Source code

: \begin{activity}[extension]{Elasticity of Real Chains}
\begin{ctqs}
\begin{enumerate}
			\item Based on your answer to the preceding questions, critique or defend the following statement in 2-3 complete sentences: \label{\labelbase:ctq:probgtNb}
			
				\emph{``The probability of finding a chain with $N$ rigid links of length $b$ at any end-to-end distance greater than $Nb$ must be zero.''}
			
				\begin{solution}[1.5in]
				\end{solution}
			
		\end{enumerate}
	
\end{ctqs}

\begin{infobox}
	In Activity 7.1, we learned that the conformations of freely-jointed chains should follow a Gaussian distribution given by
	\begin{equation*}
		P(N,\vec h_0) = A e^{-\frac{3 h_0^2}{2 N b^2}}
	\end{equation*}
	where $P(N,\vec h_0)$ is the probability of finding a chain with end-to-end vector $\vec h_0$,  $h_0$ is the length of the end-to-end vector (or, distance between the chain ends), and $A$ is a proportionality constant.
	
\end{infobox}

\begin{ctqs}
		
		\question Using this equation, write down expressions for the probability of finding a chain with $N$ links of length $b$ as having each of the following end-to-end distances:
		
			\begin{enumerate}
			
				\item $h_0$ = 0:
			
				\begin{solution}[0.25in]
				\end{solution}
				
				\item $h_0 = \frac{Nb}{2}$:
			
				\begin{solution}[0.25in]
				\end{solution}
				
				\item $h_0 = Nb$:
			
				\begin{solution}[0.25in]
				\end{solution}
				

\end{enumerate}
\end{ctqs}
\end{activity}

•••••

TASK DESCRIPTION: The required output is each line of the entries that contains the word "probability".

RESPONSE TO THE TASK:
				\emph{``The probability of finding a chain with $N$ rigid links of length $b$ at any end-to-end distance greater than $Nb$ must be zero.''}
	where $P(N,\vec h_0)$ is the probability of finding a chain with end-to-end vector $\vec h_0$,  $h_0$ is the length of the end-to-end vector (or, distance between the chain ends), and $A$ is a proportionality constant.
		\question Using this equation, write down expressions for the probability of finding a chain with $N$ links of length $b$ as having each of the following end-to-end distances:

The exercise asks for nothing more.